The side fins are a straight parent child link and the rig can be moved and animated. The rig is ready to be finalised in the other areas using the methods above.

 

As said though, this really is one version of a very basic rig setup, there are a plethora of other methods to do what you want, and there will be as many varients of those as well, there is no one method.

 

Final notes:

 

As a rule, I do not scale bones in the layout, use Bone Tools in the Animation menu. I do scale bones, but only if I am doing squash and stretch, this is a bit more high level, but achievalbe.

 

This rig will need some limitations on the controls.
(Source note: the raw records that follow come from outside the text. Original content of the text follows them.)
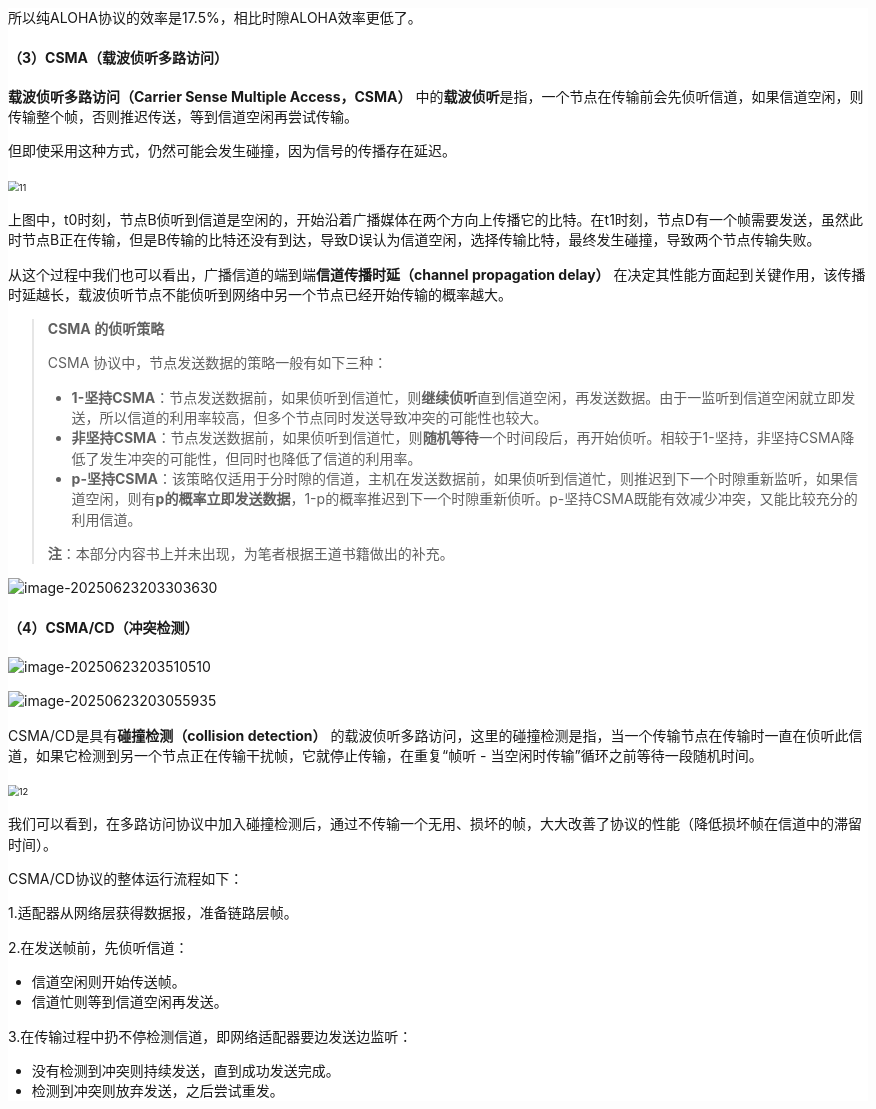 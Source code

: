 所以纯ALOHA协议的效率是17.5%，相比时隙ALOHA效率更低了。

#### （3）CSMA（载波侦听多路访问）

**载波侦听多路访问（Carrier Sense Multiple Access，CSMA）** 中的**载波侦听**是指，一个节点在传输前会先侦听信道，如果信道空闲，则传输整个帧，否则推迟传送，等到信道空闲再尝试传输。

但即使采用这种方式，仍然可能会发生碰撞，因为信号的传播存在延迟。

<img src="https://bu.dusays.com/2024/11/26/67457e55b47ba.png" alt="11" style="zoom:67%;" />

上图中，t0时刻，节点B侦听到信道是空闲的，开始沿着广播媒体在两个方向上传播它的比特。在t1时刻，节点D有一个帧需要发送，虽然此时节点B正在传输，但是B传输的比特还没有到达，导致D误认为信道空闲，选择传输比特，最终发生碰撞，导致两个节点传输失败。

从这个过程中我们也可以看出，广播信道的端到端**信道传播时延（channel propagation delay）** 在决定其性能方面起到关键作用，该传播时延越长，载波侦听节点不能侦听到网络中另一个节点已经开始传输的概率越大。

> **CSMA 的侦听策略**
>
> CSMA 协议中，节点发送数据的策略一般有如下三种：
>
> - **1-坚持CSMA**：节点发送数据前，如果侦听到信道忙，则**继续侦听**直到信道空闲，再发送数据。由于一监听到信道空闲就立即发送，所以信道的利用率较高，但多个节点同时发送导致冲突的可能性也较大。
> - **非坚持CSMA**：节点发送数据前，如果侦听到信道忙，则**随机等待**一个时间段后，再开始侦听。相较于1-坚持，非坚持CSMA降低了发生冲突的可能性，但同时也降低了信道的利用率。
> - **p-坚持CSMA**：该策略仅适用于分时隙的信道，主机在发送数据前，如果侦听到信道忙，则推迟到下一个时隙重新监听，如果信道空闲，则有**p的概率立即发送数据**，1-p的概率推迟到下一个时隙重新侦听。p-坚持CSMA既能有效减少冲突，又能比较充分的利用信道。
>
> **注**：本部分内容书上并未出现，为笔者根据王道书籍做出的补充。

![image-20250623203303630](https://bu.dusays.com/2025/06/23/685949a540bde.png)

#### （4）CSMA/CD（冲突检测）

![image-20250623203510510](https://bu.dusays.com/2025/06/23/68594a245141b.png)

![image-20250623203055935](https://bu.dusays.com/2025/06/23/6859492e16a44.png)

CSMA/CD是具有**碰撞检测（collision detection）** 的载波侦听多路访问，这里的碰撞检测是指，当一个传输节点在传输时一直在侦听此信道，如果它检测到另一个节点正在传输干扰帧，它就停止传输，在重复“帧听 - 当空闲时传输”循环之前等待一段随机时间。

<img src="https://bu.dusays.com/2024/11/26/67457e5d0a00c.png" alt="12" style="zoom:67%;" />

我们可以看到，在多路访问协议中加入碰撞检测后，通过不传输一个无用、损坏的帧，大大改善了协议的性能（降低损坏帧在信道中的滞留时间）。

CSMA/CD协议的整体运行流程如下：

1.适配器从网络层获得数据报，准备链路层帧。

2.在发送帧前，先侦听信道：

- 信道空闲则开始传送帧。
- 信道忙则等到信道空闲再发送。

3.在传输过程中扔不停检测信道，即网络适配器要边发送边监听：

- 没有检测到冲突则持续发送，直到成功发送完成。
- 检测到冲突则放弃发送，之后尝试重发。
Some only need to rotate, some only postion, so always lock off the transforms you do not need access to once the rig is finalised.

 

The fin movement could be done using controls like the one for the head, instead of using IK handles. I did it here for demonstration only.

 

The fin bones could have a controller on them to automate an oscillating pattern via an expression (higher level)

 

Spline control objects can have attributes attached to them that can be accessed via controls added to a modifier call Attribute Holder (created by Paul Neale of PEN Productions)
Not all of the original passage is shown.